Médecins et mages se hâtèrent vers le parlementaire à l’agonie. Kavel et Nasrik durent s’écarter pour leur accorder de l’espace, quoiqu’ils gardaient un œil permanent vers Guvinor. Et s’obscurcirent davantage à chaque spasme de leur ami, son pourpoint souillé d’épaisses taches écarlates. Peu à peu la vie le quittait et guère sereinement puisque les cris tonitruaient sans cesse autour de lui.

Guvinor retint son souffle à l’apparition de Zargian, que bientôt tous imitèrent.. Placide, le gardien ne s’en déplaçait pas moins avec hâte. Il évita initialement de s’attarder sur Muznarie, qui se courba de plus belle, et de croiser le regard de Kavel. Mais ce dernier, maussade, le toisa avec insistance.

— Où étiez-vous pendant que tous ces innocents périssaient ? attaqua-t-il.

— Pas de cela maintenant ! fit Zargian. Guvinor s’est retrouvé dans cet état précisément à cause de ces querelles divisives. Laissez-moi agir, et de toute urgence.

Ce disant, outrepassant les guérisseurs, Zargian souleva le politicien qui se stabilisa quelque peu à son contact.

— Que faites-vous ? s’emporta Nasrik.

— Le nécessaire, affirma le gardien. Soyons réalistes : ses plaies sont si profondes qu’aucune magie, aussi virtuose soit-elle, ne pourra le sauver.

— Et nous sommes supposés nous fier à vous ? Par le passé, vous ne nous avez donné aucune raison ! Admettez-le, Zargian : ce n’est pas un geste désintéressé, pas vrai ? Vous êtes un opportunist.
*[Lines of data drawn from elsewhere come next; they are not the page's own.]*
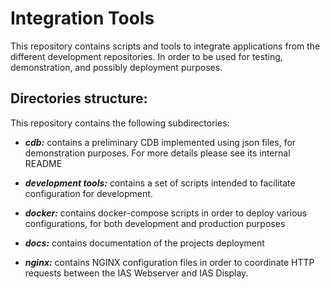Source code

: # Integration Tools

This repository contains scripts and tools to integrate applications from the different development repositories.
In order to be used for testing, demonstration, and possibly deployment purposes.


## Directories structure:
This repository contains the following subdirectories:

* ***cdb:*** contains a preliminary CDB implemented using json files, for demonstration purposes. For more details please see its internal README

* ***development tools:*** contains a set of scripts intended to facilitate configuration for development.

* ***docker:*** contains docker-compose scripts in order to deploy various configurations, for both development and production purposes

* ***docs:*** contains documentation of the projects deployment

* ***nginx:*** contains NGINX configuration files in order to coordinate HTTP requests between the IAS Webserver and IAS Display.

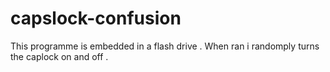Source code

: # capslock-confusion
This programme is embedded in a flash drive . When ran i randomply turns the caplock on and off .  

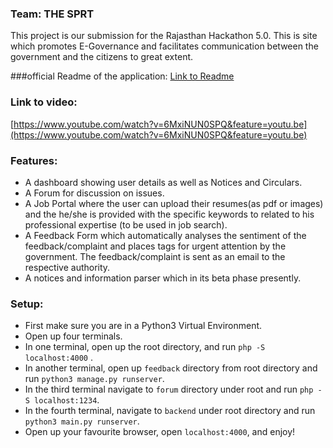 ### Team: THE SPRT

This project is our submission for the Rajasthan Hackathon 5.0. This is site which promotes E-Governance and facilitates communication between the government and the citizens to great extent.

###official Readme of the application:
[Link to Readme](https://docs.google.com/document/d/1EJjxj6GXzFK6c9kYIbQ_PEDlo9zAbVTU8ka9mP9hMxY/edit?usp=sharing)

### Link to video:
[https://www.youtube.com/watch?v=6MxiNUN0SPQ&feature=youtu.be](https://www.youtube.com/watch?v=6MxiNUN0SPQ&feature=youtu.be)

### Features: 
* A dashboard showing user details as well as Notices and Circulars.
* A Forum for discussion on issues.
* A Job Portal where the user can upload their resumes(as pdf or images) and the he/she is provided with the specific keywords to related to his professional expertise (to be used in job search).
* A Feedback Form which automatically analyses the sentiment of the feedback/complaint and places tags for urgent attention by the government. The feedback/complaint is sent as an email to the respective authority.
* A notices and information parser which in its beta phase presently.

### Setup:
* First make sure you are in a Python3 Virtual Environment.
* Open up four terminals.
* In one terminal, open up the root directory, and run `php -S localhost:4000` .
* In another terminal, open up `feedback` directory from root directory and run `python3 manage.py runserver`.
* In the third terminal navigate to `forum` directory under root and run `php -S localhost:1234`.
* In the fourth terminal, navigate to `backend` under root directory and run `python3 main.py runserver`.
* Open up your favourite browser, open `localhost:4000`, and enjoy! 
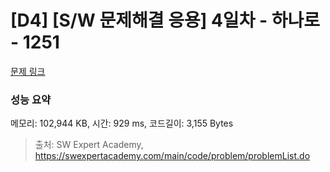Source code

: # [D4] [S/W 문제해결 응용] 4일차 - 하나로 - 1251 

[문제 링크](https://swexpertacademy.com/main/code/problem/problemDetail.do?contestProbId=AV15StKqAQkCFAYD) 

### 성능 요약

메모리: 102,944 KB, 시간: 929 ms, 코드길이: 3,155 Bytes



> 출처: SW Expert Academy, https://swexpertacademy.com/main/code/problem/problemList.do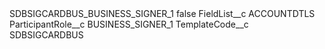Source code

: <?xml version="1.0" encoding="UTF-8"?>
<CustomMetadata xmlns="http://soap.sforce.com/2006/04/metadata" xmlns:xsi="http://www.w3.org/2001/XMLSchema-instance" xmlns:xsd="http://www.w3.org/2001/XMLSchema">
    <label>SDBSIGCARDBUS_BUSINESS_SIGNER_1</label>
    <protected>false</protected>
    <values>
        <field>FieldList__c</field>
        <value xsi:type="xsd:string">ACCOUNTDTLS</value>
    </values>
    <values>
        <field>ParticipantRole__c</field>
        <value xsi:type="xsd:string">BUSINESS_SIGNER_1</value>
    </values>
    <values>
        <field>TemplateCode__c</field>
        <value xsi:type="xsd:string">SDBSIGCARDBUS</value>
    </values>
</CustomMetadata>
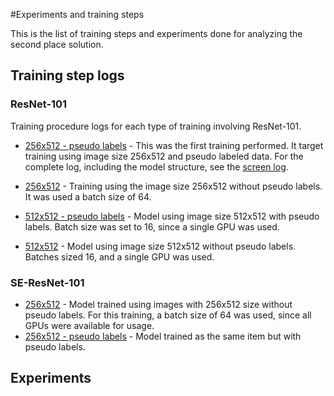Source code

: #Experiments and training steps

This is the list of training steps and experiments done for analyzing the second place solution.

## Training step logs

### ResNet-101

Training procedure logs for each type of training involving ResNet-101.

- [256x512 - pseudo labels](./resnet101.pseudo.256x512.log) - This was the first training performed. It target training using image size 256x512 and pseudo labeled data. For the complete log, including the model structure, see the [screen log](/screen-resnet101.pseudo.256x512.log).

- [256x512](./resnet101.256x512.log) - Training using the image size 256x512 without pseudo labels. It was used a batch size of 64.
- [512x512 - pseudo labels](./resnet101.pseudo.512x512.log) - Model using image size 512x512 with pseudo labels. Batch size was set to 16, since a single GPU was used.
- [512x512](./resnet101.512x512.log) - Model using image size 512x512 without pseudo labels. Batches sized 16, and a single GPU was used.

### SE-ResNet-101

- [256x512](./seresnet101.256x512.log) - Model trained using images with 256x512 size without pseudo labels. For this training, a batch size of 64 was used, since all GPUs were available for usage.
- [256x512 - pseudo labels](./seresnet101.pseudo.256x512.log) - Model trained as the same item but with pseudo labels.

## Experiments

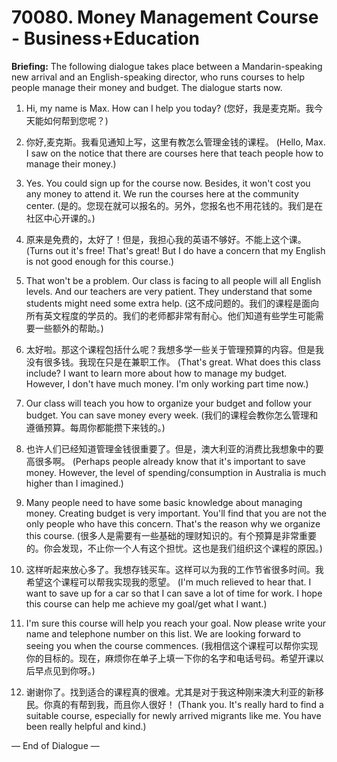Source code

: # 70080. Money Management Course - Business+Education

**Briefing:** The following dialogue takes place between a Mandarin-speaking new arrival and an English-speaking director, who runs courses to help people manage their money and budget. The dialogue starts now.

1. Hi, my name is Max. How can I help you today?
(您好，我是麦克斯。我今天能如何帮到您呢？)

2. 你好,麦克斯。我看见通知上写，这里有教怎么管理金钱的课程。
(Hello, Max. I saw on the notice that there are courses here that teach people how to manage their money.)

3. Yes. You could sign up for the course now. Besides, it won't cost you any money to attend it. We run the courses here at the community center.
(是的。您现在就可以报名的。另外，您报名也不用花钱的。我们是在社区中心开课的。)

4. 原来是免费的，太好了！但是，我担心我的英语不够好。不能上这个课。
(Turns out it's free! That's great! But I do have a concern that my English is not good enough for this course.)

5. That won't be a problem. Our class is facing to all people will all English levels. And our teachers are very patient. They understand that some students might need some extra help.
(这不成问题的。我们的课程是面向所有英文程度的学员的。我们的老师都非常有耐心。他们知道有些学生可能需要一些额外的帮助。)

6. 太好啦。那这个课程包括什么呢？我想多学一些关于管理预算的内容。但是我没有很多钱。我现在只是在兼职工作。
(That's great. What does this class include? I want to learn more about how to manage my budget. However, I don't have much money. I'm only working part time now.)

7. Our class will teach you how to organize your budget and follow your budget. You can save money every week.
(我们的课程会教你怎么管理和遵循预算。每周你都能攒下来钱的。)

8. 也许人们已经知道管理金钱很重要了。但是，澳大利亚的消费比我想象中的要高很多啊。
(Perhaps people already know that it's important to save money. However, the level of spending/consumption in Australia is much higher than I imagined.)

9. Many people need to have some basic knowledge about managing money. Creating budget is very important. You'll find that you are not the only people who have this concern. That's the reason why we organize this course.
(很多人是需要有一些基础的理财知识的。有个预算是非常重要的。你会发现，不止你一个人有这个担忧。这也是我们组织这个课程的原因。)

10. 这样听起来放心多了。我想存钱买车。这样可以为我的工作节省很多时间。我希望这个课程可以帮我实现我的愿望。
(I'm much relieved to hear that. I want to save up for a car so that I can save a lot of time for work. I hope this course can help me achieve my goal/get what I want.)

11. I'm sure this course will help you reach your goal. Now please write your name and telephone number on this list. We are looking forward to seeing you when the course commences.
(我相信这个课程可以帮你实现你的目标的。现在，麻烦你在单子上填一下你的名字和电话号码。希望开课以后早点见到你呀。)

12. 谢谢你了。找到适合的课程真的很难。尤其是对于我这种刚来澳大利亚的新移民。你真的有帮到我，而且你人很好！
(Thank you. It's really hard to find a suitable course, especially for newly arrived migrants like me. You have been really helpful and kind.)

— End of Dialogue —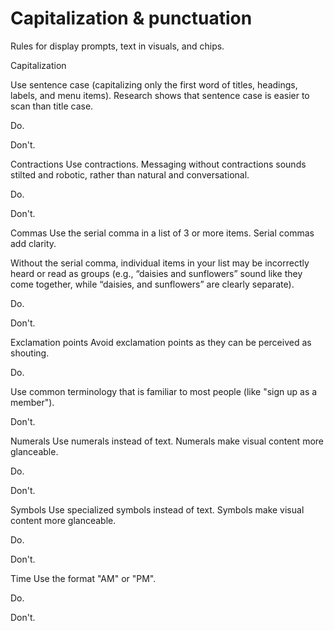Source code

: # Capitalization & punctuation

Rules for display prompts, text in visuals, and chips.

Capitalization

Use sentence case (capitalizing only the first word of titles, headings, labels,
and menu items). Research shows that sentence case is easier to scan than title
case.

Do.


Don't.

Contractions
Use contractions. Messaging without contractions sounds stilted and robotic, rather than natural and conversational.

Do.


Don't.

Commas
Use the serial comma in a list of 3 or more items. Serial commas add clarity.

Without the serial comma, individual items in your list may be incorrectly heard or read as groups (e.g., “daisies and sunflowers” sound like they come together, while “daisies, and sunflowers” are clearly separate).


Do.


Don't.

Exclamation points
Avoid exclamation points as they can be perceived as shouting.

Do.

Use common terminology that is familiar to most people (like "sign up as a member").


Don't.

Numerals
Use numerals instead of text. Numerals make visual content more glanceable.

Do.


Don't.

Symbols
Use specialized symbols instead of text. Symbols make visual content more glanceable.

Do.


Don't.

Time
Use the format "AM" or "PM".

Do.


Don't.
— Peut-être. Mes raisons sont les miennes. Mais c’est toujours préférable à l’alternative. Maintenant, si tu permets, chaque seconde compte. Guvinor sera essentiel à l’avenir… Je peux vous garantir sa survie, mais je ne peux promettre que vous le reverrez de sitôt.

L’opposition s’étouffa au flux dominant. Des particules ambrées et céruléennes s’assemblèrent en filaments avant de tournoyer autour de Zargian et de son protégé. Ils se téléportèrent en un clignement, quittèrent la dévastation sur une ultime, persistante rafale.